Museum of Vancouver – How to make room in Vancouver for those who need it most

The GHETTO exhibition, now showing at the Museum of Vancouver (MOV) until November 12, is “a theoretical rezoning project that proposes the development of housing for refugees through the transfer of wealth created by the sale of timeshare condominiums to American tourists.” The GHETTO concept is about innovative methods to accommodate new, rapidly growing urban populations by proposing potential solutions to numerous metropolises facing housing crises of different types.

Vancouver-based architectural studio Henriquez Partners Architects of Vancouver in collaboration with the United Nations High Commissioner for Refugees originally exhibited GHETTO at the European Cultural Centre’s 2021 Venice Architecture Biennale in Venice. With tens of millions of refugees on the move worldwide displaced by the tragedies of war or disaster, the current exhibit brings the resulting conversations of housing and displacement to Vancouver.

What could this project mean for Vancouver?

Mauro Vescera, the CEO of the MOV says that GHETTO is the perfect fit for the museum: not only does it complement current exhibitions discussing design and community, but it has “its local manifestation here in our community [of Vancouver].”

The new GHETTO exhibit at the Museum of Vancouver shows how we can create space for refugees. | Photo courtesy of Henriquez Partners Architects

According to the exhibit website, Vancouver is a city with similar challenges to Venice, including “housing unaffordability, economic dependence on tourism, an influx of immigrants and the displacement of residents.”

To overcome the issues that face the project, such as inherent segregation in city-planning, GHETTO aims to promote as four “intentions”: inclusivity, advocacy, belonging and facilitation. As with any urban development within a city, the public is consulted and provided with opportunity to engage, which is where the Museum of Vancouver comes in.
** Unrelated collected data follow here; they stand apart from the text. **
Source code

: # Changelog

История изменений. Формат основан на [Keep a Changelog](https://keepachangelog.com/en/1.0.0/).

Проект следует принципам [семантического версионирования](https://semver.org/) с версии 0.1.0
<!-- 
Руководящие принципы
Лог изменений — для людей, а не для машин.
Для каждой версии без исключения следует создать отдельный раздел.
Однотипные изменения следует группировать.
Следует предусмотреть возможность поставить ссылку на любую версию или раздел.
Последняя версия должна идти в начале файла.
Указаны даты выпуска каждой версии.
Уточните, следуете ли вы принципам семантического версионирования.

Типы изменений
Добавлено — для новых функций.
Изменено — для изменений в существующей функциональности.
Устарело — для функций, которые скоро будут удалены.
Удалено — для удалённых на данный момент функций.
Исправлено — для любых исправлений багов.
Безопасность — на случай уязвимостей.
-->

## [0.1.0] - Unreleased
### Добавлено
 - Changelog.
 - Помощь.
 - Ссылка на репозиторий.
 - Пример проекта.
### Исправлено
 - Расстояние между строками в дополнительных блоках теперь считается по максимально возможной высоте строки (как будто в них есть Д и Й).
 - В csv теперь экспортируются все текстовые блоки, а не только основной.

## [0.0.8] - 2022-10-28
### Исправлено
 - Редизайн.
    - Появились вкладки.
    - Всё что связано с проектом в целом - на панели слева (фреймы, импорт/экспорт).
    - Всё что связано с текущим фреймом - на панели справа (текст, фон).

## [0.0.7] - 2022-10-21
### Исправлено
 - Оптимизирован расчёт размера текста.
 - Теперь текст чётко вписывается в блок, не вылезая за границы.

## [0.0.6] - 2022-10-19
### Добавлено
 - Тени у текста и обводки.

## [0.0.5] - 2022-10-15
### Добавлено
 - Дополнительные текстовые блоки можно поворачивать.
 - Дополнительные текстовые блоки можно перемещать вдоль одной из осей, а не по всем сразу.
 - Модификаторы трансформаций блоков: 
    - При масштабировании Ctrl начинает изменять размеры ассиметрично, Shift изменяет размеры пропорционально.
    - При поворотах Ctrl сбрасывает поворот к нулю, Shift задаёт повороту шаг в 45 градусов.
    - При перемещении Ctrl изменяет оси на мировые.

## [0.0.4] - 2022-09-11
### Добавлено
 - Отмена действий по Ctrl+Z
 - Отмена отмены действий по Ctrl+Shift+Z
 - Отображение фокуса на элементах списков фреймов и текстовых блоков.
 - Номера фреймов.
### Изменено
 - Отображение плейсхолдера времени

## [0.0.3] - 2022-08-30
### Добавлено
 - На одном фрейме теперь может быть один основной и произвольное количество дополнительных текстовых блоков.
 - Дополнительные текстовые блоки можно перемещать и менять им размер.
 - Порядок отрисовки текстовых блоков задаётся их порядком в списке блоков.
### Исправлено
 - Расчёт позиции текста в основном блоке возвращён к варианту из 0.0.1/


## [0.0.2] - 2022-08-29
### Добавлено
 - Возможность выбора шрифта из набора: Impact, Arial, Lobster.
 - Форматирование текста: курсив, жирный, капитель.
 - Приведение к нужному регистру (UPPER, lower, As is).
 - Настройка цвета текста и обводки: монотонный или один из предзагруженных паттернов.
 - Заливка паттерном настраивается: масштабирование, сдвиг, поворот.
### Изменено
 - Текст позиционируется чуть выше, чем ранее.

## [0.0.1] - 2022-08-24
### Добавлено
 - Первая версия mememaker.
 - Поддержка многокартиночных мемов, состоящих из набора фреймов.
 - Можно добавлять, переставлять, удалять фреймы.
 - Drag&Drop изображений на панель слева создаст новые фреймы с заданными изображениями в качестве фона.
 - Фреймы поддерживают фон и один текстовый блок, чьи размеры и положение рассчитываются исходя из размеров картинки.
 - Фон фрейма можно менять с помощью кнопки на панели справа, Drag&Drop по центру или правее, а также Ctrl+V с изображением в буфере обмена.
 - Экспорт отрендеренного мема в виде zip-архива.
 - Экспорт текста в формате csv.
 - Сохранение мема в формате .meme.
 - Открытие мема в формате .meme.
The MOV’s role, says Vescera, is to provide a gathering space that provides a platform that “fosters connection, learning, and new experiences of Vancouver’s diverse communities and histories.” Vescera highlights the opportunity for two-way communication and conversation-building between the developer and the public with the museum as the platform.

“This mission lays the foundation for a more socially connected and participatory organization with exhibitions, and programming that emphasize MOV’s four thematic pillars: reconciliation through redress and decolonization; immigration and diversity; sustainability and environment, and contemporary urban issues,” says Vescera.

Sparking meaningful dialogue

Henriquez Partners proposes a development housing about 1000 displaced refugees in multiple locations throughout the city. The firm “aspires to spark a meaningful dialogue about the issues affecting all cities and our collective obligation to create inclusive and engaged communities where all are welcome and belong.

At first glance, the architectural project may appear to be a modernized take on refugee housing, but there’s much more to it than meets the eye. It lays the groundwork for a novel economic model that proposes a new way of seeing shared space.

As Henriquez Partners’ manifesto explains, the project would be funded through a condominium vacation home timeshare model, a sort of sharing of ownership rights and wealth. This would “leverage the power of the development community to provide social benefit to [those] who have less.”

The project would go by a 100 percent non-profit model, meaning that all the sales revenue of the condominium units would fund the refugee units. Mixed-use developments in Vancouver have been a running theme for Henriquez Partners, and GHETTO would be no different, providing compact housing for hundreds of refugees, complete with amenities such as banks, cafes, grocery stores, and even childcare spaces, which are desperately needed in Vancouver.

As Vancouver and the surrounding region is suffering from a serious housing supply shortage resulting in soaring costs, building more refugee housing and hotels can also ease pressure off local units, by reducing the need for short-term rentals and Airbnbs.